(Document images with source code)
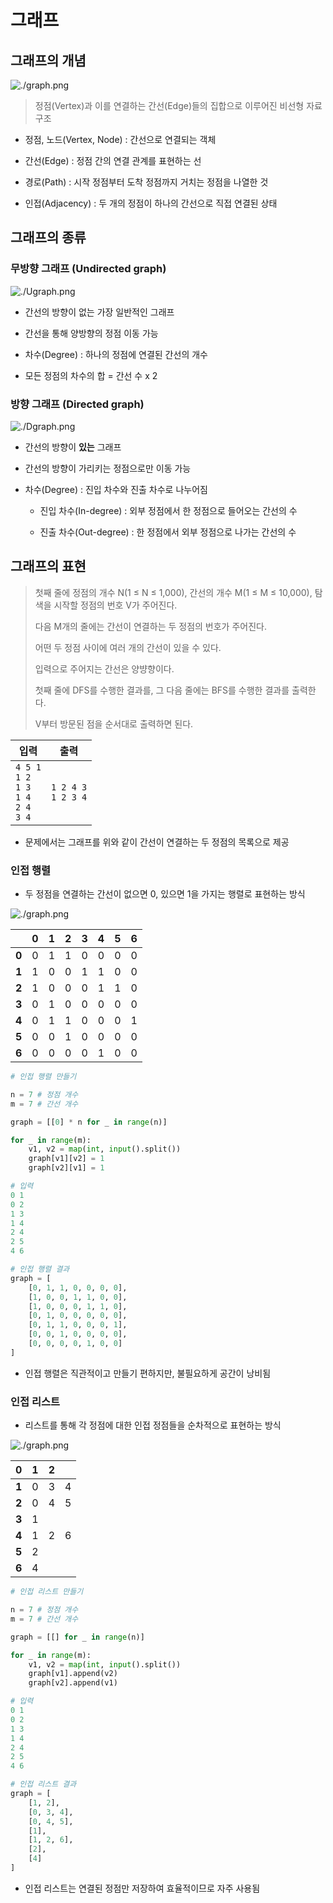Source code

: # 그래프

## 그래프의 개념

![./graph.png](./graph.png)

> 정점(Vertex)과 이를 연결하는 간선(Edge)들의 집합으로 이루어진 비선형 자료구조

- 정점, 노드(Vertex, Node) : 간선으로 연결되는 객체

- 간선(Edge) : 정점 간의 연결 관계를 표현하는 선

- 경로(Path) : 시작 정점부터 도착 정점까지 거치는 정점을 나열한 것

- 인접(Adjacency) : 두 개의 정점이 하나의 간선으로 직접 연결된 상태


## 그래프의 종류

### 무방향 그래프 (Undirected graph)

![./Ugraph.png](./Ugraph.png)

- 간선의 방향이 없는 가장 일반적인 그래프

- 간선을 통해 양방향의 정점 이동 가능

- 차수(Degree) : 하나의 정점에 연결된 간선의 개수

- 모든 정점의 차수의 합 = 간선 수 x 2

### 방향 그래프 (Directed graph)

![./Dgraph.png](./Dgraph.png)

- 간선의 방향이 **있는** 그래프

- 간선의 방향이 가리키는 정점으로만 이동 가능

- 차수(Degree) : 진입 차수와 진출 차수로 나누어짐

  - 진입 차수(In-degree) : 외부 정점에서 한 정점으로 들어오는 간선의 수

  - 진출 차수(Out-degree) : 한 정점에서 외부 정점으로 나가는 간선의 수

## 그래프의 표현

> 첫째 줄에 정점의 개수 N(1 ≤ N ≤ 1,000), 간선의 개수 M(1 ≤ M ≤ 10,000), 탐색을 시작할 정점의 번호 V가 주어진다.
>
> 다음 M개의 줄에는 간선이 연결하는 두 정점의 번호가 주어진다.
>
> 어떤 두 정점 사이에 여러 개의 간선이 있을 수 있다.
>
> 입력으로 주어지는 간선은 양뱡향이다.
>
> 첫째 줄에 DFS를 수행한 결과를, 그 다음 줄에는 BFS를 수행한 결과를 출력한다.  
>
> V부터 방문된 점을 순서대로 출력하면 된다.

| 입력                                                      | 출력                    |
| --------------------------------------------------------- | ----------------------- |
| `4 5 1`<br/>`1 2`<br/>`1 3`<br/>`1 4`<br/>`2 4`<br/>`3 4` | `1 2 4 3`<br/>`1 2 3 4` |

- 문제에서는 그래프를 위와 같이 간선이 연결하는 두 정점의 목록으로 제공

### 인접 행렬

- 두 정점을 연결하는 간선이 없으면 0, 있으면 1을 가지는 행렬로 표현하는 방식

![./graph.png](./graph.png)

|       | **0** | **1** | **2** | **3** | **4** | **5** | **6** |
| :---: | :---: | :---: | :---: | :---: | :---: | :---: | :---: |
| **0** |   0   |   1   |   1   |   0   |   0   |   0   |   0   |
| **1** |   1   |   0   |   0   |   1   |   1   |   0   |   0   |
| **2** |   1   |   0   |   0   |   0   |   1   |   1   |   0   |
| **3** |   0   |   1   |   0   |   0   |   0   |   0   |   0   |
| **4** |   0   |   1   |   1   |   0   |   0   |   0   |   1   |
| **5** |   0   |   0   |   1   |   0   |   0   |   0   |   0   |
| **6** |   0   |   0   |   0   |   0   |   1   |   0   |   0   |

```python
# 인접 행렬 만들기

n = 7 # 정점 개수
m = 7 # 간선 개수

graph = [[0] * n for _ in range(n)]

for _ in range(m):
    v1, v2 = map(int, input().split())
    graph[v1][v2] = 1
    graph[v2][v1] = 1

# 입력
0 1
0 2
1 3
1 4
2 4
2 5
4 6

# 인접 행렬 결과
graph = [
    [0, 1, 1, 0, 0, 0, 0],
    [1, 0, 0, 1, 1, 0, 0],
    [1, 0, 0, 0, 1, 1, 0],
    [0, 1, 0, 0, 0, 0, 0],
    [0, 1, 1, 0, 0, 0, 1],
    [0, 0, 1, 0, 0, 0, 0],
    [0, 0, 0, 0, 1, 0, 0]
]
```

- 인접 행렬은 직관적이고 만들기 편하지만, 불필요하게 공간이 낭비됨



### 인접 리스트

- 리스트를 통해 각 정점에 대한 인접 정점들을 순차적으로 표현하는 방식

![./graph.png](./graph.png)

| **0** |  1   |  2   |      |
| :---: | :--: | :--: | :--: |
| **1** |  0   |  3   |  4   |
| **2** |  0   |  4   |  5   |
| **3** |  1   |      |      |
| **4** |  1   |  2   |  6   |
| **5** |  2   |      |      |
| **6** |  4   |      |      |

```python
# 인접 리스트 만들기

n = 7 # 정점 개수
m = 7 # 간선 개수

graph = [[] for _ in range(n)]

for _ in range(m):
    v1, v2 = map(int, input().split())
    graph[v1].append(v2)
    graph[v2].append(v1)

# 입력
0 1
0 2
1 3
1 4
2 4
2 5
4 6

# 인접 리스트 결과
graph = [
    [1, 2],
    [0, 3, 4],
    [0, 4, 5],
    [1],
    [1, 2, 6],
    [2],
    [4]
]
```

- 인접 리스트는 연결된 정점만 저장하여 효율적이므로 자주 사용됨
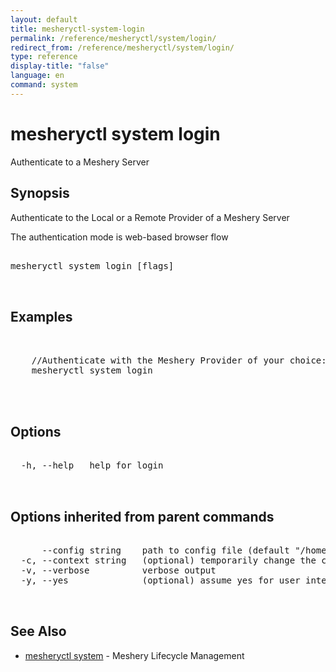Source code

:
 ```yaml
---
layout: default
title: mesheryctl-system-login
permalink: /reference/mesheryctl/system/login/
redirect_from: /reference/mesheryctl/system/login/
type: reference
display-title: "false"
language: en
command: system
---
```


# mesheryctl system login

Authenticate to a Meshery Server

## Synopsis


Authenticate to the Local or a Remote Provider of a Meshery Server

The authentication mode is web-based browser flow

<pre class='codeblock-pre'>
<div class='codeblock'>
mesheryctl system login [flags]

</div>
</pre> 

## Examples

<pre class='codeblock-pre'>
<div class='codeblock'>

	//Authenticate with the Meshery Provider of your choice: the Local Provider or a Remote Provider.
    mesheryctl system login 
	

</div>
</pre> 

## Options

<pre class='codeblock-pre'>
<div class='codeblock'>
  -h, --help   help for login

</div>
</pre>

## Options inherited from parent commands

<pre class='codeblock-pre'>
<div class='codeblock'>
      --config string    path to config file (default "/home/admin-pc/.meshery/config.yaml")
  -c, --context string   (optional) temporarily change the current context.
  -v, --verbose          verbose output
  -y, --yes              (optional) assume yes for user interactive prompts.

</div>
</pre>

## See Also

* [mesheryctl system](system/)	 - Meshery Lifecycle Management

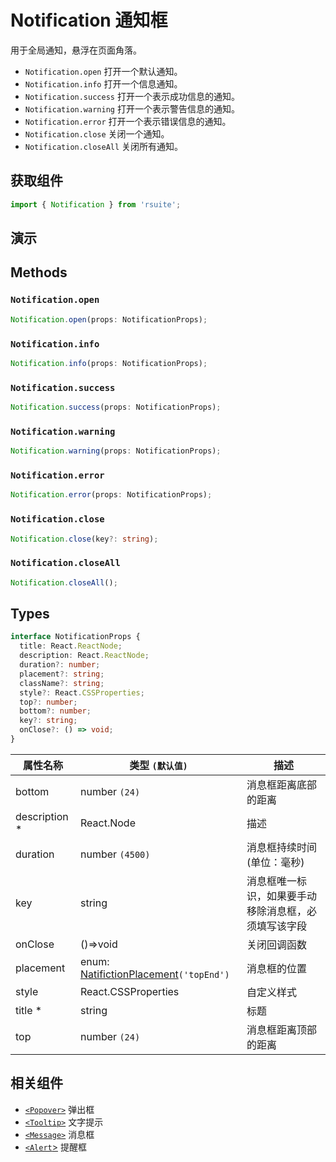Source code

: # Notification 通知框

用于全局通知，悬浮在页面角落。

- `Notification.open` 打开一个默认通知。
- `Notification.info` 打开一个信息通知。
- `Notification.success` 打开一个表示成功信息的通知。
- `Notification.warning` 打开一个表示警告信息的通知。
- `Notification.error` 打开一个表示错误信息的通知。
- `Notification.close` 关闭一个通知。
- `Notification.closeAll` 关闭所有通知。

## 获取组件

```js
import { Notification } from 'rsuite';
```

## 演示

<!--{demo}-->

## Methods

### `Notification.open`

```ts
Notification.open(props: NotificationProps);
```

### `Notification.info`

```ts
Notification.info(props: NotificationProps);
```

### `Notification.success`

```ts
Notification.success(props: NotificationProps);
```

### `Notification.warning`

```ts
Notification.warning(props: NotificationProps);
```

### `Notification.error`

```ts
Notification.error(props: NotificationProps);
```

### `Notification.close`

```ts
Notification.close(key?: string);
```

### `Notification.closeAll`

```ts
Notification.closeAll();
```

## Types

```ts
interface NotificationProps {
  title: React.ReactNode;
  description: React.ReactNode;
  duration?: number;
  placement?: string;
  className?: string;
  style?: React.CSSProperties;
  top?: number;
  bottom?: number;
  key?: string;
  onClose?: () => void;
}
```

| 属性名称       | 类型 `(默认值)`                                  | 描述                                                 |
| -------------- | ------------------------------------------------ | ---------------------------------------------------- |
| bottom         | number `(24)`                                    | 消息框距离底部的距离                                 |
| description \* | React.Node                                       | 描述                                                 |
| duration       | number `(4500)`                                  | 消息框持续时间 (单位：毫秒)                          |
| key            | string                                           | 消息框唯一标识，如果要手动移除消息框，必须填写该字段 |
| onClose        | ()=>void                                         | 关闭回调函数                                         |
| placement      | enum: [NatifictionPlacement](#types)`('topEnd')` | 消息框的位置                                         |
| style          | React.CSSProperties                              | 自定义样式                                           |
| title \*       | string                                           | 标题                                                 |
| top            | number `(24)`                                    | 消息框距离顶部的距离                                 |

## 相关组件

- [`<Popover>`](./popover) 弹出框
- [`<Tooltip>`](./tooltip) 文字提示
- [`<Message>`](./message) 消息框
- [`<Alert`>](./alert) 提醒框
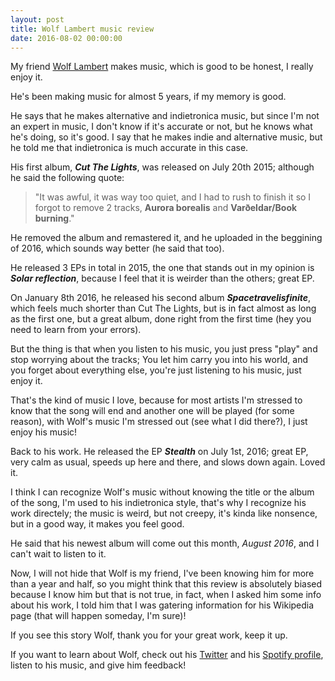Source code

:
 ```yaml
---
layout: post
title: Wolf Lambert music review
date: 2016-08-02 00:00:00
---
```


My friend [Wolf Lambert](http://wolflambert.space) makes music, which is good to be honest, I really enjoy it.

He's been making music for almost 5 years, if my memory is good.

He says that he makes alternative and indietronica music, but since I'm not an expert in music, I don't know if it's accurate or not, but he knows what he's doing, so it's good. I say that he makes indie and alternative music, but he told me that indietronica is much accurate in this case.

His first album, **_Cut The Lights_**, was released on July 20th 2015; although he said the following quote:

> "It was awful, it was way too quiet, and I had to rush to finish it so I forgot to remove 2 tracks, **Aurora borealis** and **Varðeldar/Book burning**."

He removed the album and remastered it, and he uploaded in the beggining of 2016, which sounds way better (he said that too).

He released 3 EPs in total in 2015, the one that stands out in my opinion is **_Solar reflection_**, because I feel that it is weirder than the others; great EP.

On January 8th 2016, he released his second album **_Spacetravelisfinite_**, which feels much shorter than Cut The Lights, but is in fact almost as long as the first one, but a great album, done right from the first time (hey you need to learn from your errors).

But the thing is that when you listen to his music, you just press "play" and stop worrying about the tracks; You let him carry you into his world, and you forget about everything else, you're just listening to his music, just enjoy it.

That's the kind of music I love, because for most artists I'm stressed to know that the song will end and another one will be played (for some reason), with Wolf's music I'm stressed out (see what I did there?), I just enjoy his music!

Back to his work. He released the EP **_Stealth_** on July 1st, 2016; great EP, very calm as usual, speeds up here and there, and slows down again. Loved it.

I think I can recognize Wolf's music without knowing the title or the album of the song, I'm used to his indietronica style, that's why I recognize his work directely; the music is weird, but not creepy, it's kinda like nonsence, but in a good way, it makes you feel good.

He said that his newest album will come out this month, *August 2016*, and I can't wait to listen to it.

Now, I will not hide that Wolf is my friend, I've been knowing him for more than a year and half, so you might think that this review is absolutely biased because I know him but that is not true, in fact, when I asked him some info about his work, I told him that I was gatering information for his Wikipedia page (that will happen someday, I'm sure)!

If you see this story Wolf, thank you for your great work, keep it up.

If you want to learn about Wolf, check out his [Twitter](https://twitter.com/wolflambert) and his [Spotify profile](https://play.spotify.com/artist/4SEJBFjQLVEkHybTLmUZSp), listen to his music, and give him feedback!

▶ [Exercise description] Using the data above, establish how many lines include the word "Local"; the reply is that number only.

▶ [Finished task] 2